Of cigars and stories

The Col. Sumner park was full of bicyclists, a man danced with his pet, and I watched from afar, on a bench, taking in night air and nicotine. I purchased a little tin of good cigars last week, Broadway Cigars in NE. They are a wonderful thing to walk around at night with and watch the strange things that occur in Portland after dark.
I looked up and watched the stars through Macanudo haze. I bowed my head and gestured with my hand in the fashion of days long gone to a couple of young women I’ve spoken to before. I felt like the old man of the neighborhood, the one who walks everywhere and talks with whoever will listen. I know many people, and speak to them with my old man cigar, telling small stories in the completeness of night. So I walk around and exist as solitary comfort.

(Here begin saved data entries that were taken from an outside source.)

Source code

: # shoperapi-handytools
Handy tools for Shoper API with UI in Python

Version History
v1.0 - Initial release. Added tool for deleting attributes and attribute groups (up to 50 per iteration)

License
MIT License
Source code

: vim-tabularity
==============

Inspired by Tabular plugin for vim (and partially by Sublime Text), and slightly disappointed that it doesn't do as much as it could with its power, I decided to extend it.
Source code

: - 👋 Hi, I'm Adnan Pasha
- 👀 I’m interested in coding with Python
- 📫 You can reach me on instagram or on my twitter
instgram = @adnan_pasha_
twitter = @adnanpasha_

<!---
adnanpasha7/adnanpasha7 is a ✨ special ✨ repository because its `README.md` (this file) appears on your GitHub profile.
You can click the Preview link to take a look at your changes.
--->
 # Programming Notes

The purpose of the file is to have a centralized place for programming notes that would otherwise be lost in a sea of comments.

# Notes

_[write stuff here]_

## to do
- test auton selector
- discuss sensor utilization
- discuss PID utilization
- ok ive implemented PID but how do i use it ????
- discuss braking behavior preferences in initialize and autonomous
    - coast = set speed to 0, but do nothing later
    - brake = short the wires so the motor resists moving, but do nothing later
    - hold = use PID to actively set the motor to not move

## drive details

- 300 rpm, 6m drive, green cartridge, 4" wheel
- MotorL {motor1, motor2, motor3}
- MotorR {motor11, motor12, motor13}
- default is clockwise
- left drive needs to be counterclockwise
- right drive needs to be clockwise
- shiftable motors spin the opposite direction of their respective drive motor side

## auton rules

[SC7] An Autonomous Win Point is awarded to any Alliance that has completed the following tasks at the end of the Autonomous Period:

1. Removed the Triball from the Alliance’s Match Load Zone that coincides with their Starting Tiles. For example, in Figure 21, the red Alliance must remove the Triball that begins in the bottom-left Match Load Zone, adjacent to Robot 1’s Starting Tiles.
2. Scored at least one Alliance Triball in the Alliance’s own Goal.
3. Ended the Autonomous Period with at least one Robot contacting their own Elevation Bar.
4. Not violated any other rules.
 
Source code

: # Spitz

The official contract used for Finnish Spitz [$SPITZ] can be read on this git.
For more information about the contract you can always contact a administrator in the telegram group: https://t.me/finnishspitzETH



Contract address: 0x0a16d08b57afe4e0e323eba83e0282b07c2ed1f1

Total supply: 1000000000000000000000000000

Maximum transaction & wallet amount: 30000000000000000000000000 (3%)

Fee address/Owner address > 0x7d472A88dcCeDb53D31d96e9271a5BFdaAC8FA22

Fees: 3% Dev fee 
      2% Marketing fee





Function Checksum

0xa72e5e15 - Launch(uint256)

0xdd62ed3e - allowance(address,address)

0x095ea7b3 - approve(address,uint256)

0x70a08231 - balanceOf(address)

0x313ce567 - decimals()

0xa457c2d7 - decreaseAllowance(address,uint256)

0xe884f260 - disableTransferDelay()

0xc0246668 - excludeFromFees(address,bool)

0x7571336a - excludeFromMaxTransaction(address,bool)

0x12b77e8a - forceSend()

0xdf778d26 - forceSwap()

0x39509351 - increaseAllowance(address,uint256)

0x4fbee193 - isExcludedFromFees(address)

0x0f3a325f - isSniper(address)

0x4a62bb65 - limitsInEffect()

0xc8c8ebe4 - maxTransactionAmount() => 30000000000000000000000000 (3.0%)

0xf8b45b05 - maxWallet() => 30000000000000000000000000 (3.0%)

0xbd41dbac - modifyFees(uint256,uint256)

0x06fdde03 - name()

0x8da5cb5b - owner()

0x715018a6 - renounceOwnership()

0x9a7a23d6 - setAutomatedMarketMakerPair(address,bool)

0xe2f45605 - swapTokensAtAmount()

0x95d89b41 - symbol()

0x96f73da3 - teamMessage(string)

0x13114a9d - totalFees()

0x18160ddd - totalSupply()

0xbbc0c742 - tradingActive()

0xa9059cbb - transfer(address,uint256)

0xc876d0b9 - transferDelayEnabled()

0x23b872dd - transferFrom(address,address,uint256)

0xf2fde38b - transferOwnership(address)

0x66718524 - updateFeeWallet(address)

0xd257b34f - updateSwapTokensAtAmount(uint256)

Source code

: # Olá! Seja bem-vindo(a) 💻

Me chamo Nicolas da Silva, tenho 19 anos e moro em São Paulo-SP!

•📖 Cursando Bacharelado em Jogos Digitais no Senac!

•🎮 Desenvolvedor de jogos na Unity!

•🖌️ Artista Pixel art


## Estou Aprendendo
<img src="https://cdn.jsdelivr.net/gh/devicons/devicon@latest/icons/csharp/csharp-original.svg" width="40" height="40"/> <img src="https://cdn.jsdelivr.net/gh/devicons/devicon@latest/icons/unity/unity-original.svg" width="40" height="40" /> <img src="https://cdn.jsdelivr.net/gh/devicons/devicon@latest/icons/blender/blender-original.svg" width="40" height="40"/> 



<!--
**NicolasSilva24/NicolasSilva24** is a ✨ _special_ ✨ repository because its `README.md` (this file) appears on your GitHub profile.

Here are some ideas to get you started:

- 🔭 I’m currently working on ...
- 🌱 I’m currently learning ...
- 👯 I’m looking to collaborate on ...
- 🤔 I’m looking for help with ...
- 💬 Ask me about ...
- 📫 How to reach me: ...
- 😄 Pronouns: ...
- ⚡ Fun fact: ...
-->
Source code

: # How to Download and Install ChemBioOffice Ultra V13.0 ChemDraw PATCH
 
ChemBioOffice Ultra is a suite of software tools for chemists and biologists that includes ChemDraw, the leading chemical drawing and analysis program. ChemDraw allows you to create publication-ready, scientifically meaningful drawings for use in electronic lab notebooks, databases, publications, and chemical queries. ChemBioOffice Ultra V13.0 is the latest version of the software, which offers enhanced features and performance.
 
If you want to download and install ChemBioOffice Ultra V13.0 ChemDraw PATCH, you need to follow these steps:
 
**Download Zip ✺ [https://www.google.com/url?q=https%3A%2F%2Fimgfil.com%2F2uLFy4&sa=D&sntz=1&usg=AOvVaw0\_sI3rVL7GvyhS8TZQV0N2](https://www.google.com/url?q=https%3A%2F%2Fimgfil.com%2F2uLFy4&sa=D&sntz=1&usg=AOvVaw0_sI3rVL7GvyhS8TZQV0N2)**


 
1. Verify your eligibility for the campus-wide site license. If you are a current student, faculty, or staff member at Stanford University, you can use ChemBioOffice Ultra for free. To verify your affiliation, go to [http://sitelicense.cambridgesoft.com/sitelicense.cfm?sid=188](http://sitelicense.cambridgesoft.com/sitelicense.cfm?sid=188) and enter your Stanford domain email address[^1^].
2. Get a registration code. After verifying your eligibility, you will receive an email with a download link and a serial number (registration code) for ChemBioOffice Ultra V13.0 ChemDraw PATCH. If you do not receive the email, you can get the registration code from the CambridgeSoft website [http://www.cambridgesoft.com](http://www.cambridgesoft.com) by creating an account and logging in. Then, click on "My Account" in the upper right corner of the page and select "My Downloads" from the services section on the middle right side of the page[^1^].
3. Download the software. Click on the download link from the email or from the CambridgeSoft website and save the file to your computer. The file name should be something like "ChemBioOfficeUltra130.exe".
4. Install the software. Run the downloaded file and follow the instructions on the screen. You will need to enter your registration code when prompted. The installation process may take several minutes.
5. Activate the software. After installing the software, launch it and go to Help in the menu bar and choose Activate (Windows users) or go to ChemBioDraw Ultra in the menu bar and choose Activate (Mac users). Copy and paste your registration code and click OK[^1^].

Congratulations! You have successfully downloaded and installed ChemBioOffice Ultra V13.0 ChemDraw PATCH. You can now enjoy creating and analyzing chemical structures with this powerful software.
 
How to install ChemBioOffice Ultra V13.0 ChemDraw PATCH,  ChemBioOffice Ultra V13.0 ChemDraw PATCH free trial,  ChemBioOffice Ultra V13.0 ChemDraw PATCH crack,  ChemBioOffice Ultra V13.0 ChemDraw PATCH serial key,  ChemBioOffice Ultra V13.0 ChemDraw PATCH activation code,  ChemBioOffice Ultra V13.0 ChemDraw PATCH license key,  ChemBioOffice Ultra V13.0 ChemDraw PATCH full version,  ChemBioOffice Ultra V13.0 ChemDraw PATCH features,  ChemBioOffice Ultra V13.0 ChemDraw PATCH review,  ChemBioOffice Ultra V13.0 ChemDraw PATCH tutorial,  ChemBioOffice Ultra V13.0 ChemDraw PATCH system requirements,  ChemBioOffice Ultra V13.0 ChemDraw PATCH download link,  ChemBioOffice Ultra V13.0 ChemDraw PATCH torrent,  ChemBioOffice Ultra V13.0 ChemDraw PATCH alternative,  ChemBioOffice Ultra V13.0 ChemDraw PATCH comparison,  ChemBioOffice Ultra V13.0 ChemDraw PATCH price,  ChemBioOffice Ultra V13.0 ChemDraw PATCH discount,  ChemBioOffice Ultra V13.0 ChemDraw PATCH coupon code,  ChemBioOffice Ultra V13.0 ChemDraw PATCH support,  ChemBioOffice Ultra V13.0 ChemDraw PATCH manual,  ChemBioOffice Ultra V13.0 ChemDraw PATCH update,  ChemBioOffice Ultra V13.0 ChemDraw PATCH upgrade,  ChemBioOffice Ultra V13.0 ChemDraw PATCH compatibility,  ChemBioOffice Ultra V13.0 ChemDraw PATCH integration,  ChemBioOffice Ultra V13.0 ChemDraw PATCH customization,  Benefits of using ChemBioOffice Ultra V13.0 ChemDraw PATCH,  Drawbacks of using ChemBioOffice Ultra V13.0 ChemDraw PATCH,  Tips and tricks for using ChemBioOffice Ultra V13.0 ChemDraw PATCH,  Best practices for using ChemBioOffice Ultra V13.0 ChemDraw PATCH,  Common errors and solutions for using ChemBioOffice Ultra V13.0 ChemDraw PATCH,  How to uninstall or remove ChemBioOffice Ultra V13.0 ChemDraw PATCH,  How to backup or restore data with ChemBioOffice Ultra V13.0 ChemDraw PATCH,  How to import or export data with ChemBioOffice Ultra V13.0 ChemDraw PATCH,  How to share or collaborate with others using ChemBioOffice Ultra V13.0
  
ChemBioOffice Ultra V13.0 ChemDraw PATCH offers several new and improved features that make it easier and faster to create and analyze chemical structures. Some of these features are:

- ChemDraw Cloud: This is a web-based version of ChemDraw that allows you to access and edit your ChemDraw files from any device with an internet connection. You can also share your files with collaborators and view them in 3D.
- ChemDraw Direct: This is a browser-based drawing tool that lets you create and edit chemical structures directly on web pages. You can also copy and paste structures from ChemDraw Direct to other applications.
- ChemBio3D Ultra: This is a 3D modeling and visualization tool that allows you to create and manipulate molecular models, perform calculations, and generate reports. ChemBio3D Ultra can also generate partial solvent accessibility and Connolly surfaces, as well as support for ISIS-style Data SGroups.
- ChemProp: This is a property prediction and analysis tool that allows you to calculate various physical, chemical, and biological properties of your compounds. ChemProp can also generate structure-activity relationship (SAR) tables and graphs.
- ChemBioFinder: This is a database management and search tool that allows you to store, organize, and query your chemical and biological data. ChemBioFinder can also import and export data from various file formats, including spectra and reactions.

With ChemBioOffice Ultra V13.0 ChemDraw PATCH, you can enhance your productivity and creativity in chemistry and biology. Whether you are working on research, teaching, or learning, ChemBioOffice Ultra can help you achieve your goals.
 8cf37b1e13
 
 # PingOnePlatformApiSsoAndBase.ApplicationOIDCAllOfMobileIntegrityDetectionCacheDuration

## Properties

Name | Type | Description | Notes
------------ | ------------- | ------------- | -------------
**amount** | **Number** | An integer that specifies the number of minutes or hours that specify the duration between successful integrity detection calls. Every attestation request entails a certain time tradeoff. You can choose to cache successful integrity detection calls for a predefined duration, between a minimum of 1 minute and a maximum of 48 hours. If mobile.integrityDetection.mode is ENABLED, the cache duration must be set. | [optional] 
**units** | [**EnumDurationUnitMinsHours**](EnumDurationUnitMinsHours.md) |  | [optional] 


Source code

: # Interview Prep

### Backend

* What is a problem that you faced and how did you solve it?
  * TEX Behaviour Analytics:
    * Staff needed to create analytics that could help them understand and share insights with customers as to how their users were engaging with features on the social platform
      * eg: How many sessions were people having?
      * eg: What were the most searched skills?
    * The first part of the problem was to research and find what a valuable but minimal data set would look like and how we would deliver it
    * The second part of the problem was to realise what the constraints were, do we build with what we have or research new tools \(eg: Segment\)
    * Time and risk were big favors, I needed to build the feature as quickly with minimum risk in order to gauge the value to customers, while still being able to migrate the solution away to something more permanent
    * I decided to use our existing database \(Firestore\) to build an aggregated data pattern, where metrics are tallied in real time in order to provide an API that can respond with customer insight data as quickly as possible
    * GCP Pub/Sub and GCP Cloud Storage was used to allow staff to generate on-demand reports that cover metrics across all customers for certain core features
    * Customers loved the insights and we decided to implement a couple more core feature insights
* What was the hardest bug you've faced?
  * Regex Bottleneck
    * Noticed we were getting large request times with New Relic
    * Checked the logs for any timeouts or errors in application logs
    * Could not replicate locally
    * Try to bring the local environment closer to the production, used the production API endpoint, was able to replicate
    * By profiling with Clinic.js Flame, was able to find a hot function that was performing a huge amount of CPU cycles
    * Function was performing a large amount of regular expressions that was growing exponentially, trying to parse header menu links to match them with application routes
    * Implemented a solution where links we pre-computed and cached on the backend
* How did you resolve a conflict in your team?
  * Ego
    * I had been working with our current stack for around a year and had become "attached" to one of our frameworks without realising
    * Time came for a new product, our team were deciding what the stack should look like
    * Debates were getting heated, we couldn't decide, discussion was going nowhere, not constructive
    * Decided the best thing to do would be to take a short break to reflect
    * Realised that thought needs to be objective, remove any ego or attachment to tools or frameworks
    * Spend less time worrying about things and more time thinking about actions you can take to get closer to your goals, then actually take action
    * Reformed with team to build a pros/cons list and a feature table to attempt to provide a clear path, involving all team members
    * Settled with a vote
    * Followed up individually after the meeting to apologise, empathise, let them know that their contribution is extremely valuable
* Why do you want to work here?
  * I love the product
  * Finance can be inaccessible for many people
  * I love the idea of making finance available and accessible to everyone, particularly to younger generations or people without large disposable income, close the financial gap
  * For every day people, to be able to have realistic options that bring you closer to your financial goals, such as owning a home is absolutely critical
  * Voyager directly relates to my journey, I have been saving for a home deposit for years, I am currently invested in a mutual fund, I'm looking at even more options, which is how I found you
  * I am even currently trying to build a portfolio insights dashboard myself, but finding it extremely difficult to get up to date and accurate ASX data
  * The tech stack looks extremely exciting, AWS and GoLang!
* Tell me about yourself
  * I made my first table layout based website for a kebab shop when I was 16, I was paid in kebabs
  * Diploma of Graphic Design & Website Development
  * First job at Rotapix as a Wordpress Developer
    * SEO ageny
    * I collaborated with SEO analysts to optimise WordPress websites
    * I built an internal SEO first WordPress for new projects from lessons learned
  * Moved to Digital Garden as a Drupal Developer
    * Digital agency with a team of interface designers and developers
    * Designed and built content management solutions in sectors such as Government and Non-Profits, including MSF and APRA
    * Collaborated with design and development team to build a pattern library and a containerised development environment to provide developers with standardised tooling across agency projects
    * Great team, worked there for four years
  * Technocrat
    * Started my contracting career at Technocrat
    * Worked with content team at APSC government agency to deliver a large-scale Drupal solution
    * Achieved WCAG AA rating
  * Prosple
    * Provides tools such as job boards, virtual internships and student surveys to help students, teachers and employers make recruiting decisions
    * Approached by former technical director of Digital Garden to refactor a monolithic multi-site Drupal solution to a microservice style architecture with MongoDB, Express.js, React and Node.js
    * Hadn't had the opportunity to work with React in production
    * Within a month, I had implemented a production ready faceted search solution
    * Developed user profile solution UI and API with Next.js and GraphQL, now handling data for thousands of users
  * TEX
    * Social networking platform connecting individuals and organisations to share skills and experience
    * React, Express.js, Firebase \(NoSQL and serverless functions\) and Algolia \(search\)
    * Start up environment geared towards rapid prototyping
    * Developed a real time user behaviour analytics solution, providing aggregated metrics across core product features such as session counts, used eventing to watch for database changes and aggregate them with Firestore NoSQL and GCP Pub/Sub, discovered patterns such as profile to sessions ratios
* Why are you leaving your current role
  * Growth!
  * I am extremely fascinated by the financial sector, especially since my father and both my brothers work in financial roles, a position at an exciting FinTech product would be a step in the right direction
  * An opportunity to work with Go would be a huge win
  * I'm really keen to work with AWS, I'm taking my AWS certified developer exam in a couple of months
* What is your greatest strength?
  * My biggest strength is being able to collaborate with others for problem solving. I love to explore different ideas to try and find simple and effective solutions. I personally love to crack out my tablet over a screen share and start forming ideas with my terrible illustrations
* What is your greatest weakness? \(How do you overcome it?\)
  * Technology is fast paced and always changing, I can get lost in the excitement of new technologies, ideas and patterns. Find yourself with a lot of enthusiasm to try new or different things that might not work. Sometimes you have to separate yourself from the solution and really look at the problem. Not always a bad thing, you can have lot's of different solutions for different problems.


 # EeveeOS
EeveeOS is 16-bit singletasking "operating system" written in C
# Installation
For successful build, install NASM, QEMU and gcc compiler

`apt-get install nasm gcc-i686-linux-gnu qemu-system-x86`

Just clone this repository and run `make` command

The night I sat and watched bicycles, and saw two women I know, an idea occurred. I figured out how my book ends. This is no small thing since I’ve been stuck circumnavigating the parts I know for weeks now. It was so simple, so pure… the voice should be correct for the story. And so I rushed over to a pub I like, to sit at a table and type furiously my revelation. And so it was that I looked upon the glowing screen and saw the primal, raw, form of the completeness of story. It is far from a draft, but the skeleton is there now, the outline of the thing.
It’s an exciting thing to catch a glimpse of something yet to be created, like sonograms and Legos.

I guess I just wanted to tell you that.